Buying a REO or Foreclosure in Tulsa
What is an REO?
REO is Real Estate Owned. These are homes that have been foreclosed upon which the bank or mortage company presently holds. This differs from real estate up for foreclosure auction. When buying a property during a foreclosure sale, you must pay at least the loan balance plus any interest and other fees added during the foreclosure process. The buyer must also be ready to pay with cash in hand. Finally, you’ll receive the property entirely as is. That could include existing liens and even current tenants that need to be thrown out.
A REO, on the other hand, is a more tidy and attractive deal. The REO property didn’t find a buyer during foreclosure auction. Now the lender owns it. The lender will deal with the removal of tax liens, evict occupants if needed and generally arrange for the issuance of a title insurance policy to the buyer at closing. Take notice that REOs may be exempt from typical disclosure requirements. For example, in California, banks are exempt from giving a Transfer Disclosure Statement, a document that usually requires sellers to make known any defects they are aware of.
Are REO’s a bargain in Tulsa?
It is occasionally presume that any REO must be a good deal and an opportunity for easy money. This simply isn’t true. You have to be prudent about buying a REO if your intent is to make money off of it. While it’s true that the bank is typically anxious to sell it soon, they are also strongly encouraged to get as much as they can for it. When considering the value of a REO, you need to look closely at comparable sales in the neighborhood and be sure to take into account the time and cost of any repairs or remodeling needed to prepare the house for resale. The bargains with money making potential exist, and many people do very well buying and selling foreclosures. Still there are also many REO’s that are not good buys and may lose money.
Time to make an offer?
Most lenders have a REO department that you’ll work with in buying a REO property from them. Commonly the REO department will use a listing agent to get their REO properties listed on the local MLS. Before making your offer, you’ll want to contact either the listing agent or REO department at the bank and discover as much as you can about what they know about the condition of the property and what their process is for accepting offers. Since banks almost always sell REO properties “as is”, you may want to include an inspection contingency in your offer that gives you time to check for unknown damage and terminate the offer if you find it.

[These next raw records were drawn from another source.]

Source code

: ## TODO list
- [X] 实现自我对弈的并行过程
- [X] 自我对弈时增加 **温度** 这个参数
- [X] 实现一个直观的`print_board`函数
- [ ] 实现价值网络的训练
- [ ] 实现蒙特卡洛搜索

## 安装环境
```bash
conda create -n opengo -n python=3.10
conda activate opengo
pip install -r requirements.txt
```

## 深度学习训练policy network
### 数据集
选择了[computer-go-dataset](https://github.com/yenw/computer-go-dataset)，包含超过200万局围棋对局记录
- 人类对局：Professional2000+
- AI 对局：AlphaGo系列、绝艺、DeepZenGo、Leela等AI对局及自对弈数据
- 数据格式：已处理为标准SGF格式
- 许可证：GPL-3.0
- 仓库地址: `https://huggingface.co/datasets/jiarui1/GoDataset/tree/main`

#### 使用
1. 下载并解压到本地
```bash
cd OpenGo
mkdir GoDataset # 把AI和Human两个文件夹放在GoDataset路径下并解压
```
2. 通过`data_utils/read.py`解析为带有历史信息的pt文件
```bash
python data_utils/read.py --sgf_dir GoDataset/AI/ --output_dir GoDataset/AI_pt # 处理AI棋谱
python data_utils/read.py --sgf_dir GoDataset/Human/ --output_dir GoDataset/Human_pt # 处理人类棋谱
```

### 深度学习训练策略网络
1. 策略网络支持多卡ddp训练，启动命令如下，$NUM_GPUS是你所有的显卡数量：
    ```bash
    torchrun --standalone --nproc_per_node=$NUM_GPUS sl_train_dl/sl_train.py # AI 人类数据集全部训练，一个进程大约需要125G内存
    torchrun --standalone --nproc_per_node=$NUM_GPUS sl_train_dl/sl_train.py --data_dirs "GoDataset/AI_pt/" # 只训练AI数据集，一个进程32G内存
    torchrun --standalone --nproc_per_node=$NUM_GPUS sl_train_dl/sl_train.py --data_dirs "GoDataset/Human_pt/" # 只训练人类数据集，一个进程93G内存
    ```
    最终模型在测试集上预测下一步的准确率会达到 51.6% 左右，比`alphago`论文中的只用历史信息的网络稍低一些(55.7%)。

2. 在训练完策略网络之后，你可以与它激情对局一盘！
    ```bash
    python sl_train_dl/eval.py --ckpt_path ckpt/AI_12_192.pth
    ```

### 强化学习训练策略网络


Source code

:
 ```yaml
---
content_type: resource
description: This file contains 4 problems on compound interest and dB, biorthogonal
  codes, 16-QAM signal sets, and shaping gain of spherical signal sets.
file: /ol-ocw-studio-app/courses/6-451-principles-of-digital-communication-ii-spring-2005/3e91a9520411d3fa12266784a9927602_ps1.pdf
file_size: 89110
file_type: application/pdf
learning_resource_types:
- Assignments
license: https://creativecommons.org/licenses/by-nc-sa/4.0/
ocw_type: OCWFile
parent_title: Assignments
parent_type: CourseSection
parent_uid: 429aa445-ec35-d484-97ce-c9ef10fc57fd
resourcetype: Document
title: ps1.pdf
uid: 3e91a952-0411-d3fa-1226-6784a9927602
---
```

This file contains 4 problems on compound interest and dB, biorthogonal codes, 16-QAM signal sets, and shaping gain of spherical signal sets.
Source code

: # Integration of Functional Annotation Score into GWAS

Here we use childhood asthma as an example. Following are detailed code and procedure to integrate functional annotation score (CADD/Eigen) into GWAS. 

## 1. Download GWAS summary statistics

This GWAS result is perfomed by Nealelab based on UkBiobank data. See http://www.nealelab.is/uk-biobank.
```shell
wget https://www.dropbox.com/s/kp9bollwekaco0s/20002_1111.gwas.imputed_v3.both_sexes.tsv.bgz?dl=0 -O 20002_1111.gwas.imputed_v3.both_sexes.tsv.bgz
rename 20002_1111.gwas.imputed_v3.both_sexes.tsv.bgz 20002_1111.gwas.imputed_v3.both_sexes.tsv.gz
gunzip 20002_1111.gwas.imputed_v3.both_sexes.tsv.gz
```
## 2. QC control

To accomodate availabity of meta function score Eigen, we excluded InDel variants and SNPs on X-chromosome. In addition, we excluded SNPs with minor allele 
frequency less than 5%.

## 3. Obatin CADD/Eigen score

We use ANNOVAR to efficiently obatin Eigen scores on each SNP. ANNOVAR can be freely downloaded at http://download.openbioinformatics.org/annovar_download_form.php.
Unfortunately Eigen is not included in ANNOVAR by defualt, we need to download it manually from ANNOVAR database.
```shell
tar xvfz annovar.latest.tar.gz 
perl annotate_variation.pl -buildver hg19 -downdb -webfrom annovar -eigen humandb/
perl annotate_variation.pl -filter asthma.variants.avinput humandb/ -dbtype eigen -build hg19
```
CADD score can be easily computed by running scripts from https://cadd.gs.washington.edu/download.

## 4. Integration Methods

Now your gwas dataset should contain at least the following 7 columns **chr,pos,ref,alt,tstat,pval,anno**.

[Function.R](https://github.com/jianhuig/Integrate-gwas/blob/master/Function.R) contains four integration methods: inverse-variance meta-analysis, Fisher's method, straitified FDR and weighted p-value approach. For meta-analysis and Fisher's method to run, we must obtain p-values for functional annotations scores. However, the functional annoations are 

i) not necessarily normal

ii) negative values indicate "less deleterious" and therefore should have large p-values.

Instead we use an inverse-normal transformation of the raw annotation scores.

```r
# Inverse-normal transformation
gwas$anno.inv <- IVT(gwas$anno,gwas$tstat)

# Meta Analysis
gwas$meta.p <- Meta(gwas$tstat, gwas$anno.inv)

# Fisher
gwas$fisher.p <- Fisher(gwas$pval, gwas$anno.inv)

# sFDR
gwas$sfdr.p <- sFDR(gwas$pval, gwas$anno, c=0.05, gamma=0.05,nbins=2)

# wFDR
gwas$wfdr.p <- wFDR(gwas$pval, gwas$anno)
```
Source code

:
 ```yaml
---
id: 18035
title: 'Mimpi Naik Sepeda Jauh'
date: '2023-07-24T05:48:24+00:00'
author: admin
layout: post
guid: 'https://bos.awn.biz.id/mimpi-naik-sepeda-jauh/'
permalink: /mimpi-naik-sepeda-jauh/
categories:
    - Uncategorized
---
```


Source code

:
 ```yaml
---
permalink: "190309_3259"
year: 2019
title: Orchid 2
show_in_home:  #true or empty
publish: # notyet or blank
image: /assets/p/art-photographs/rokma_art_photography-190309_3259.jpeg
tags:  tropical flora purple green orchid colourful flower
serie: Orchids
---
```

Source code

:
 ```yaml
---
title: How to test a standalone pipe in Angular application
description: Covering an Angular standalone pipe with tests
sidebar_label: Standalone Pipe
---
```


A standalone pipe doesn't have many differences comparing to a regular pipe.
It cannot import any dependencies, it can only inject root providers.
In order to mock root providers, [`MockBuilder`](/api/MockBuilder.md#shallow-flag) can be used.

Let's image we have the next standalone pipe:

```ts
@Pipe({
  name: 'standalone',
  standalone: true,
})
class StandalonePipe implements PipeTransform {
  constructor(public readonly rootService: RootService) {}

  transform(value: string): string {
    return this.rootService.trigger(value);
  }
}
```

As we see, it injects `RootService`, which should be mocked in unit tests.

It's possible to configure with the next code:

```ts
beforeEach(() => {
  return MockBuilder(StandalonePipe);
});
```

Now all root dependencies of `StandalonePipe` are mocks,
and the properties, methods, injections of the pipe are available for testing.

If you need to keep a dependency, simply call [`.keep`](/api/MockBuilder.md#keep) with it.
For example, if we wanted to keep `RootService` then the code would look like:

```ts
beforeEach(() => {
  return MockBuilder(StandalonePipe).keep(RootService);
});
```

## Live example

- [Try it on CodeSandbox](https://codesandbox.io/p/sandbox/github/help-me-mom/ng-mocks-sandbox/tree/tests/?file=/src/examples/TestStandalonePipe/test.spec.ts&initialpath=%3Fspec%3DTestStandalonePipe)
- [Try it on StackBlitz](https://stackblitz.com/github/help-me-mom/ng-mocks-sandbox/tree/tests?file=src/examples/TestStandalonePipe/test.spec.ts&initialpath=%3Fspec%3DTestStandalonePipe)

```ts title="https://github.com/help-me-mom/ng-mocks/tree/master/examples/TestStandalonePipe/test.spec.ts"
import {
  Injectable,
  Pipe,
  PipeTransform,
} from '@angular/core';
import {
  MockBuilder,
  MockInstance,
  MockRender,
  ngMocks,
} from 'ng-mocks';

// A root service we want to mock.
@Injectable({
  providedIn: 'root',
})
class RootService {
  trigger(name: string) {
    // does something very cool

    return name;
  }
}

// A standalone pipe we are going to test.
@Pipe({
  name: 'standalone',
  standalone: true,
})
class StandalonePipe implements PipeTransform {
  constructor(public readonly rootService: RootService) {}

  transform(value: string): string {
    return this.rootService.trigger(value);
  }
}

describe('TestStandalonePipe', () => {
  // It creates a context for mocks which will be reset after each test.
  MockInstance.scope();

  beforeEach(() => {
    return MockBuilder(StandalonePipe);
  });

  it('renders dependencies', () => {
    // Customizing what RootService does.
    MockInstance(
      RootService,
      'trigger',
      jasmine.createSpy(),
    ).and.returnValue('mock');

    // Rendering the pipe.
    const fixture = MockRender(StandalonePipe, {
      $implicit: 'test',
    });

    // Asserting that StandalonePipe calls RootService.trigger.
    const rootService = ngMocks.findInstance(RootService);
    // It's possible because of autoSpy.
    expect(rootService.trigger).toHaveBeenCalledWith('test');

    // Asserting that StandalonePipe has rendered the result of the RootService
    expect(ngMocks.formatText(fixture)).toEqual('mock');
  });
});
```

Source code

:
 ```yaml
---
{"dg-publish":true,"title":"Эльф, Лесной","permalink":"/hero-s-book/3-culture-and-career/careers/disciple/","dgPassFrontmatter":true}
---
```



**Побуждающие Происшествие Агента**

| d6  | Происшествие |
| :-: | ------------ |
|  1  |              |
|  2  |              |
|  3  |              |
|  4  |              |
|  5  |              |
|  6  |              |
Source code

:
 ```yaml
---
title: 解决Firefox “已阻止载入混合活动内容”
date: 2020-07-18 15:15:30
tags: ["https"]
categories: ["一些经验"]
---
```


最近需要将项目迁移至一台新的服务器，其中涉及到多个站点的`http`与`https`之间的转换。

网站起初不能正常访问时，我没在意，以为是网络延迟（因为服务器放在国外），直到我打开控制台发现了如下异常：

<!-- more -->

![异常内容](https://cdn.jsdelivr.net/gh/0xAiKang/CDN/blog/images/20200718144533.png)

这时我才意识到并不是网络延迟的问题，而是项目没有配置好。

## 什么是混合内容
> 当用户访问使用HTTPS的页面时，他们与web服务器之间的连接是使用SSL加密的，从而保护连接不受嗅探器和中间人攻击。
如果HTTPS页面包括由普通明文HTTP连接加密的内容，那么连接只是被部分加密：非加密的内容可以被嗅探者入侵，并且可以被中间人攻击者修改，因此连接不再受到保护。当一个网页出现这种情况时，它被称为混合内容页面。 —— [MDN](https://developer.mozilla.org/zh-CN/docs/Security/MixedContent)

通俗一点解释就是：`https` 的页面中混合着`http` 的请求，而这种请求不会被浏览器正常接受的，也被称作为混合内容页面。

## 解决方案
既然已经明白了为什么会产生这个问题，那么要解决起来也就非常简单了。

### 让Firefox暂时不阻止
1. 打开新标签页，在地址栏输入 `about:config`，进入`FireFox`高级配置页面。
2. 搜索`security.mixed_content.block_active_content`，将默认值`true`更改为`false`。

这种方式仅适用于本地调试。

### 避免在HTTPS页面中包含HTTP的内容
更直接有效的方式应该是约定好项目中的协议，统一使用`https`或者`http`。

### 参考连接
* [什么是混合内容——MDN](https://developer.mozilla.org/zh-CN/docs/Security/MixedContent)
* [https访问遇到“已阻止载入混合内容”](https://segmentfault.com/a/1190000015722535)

As with making any offer on real estate, providing documentation of your ability to pay may make your offer more attractive, such as a pre-approval letter from a lender. After you’ve submitted your offer, you can expect the bank to make a counter offer. At this point it will be up to you to decide whether to accept their counter, or make another counter offer. Understand, you’ll be dealing with a process that usually involves multiple people at the bank, and they don’t work evenings or weekends. It’s not unusual for the process of offers and counter offers to take days or even weeks.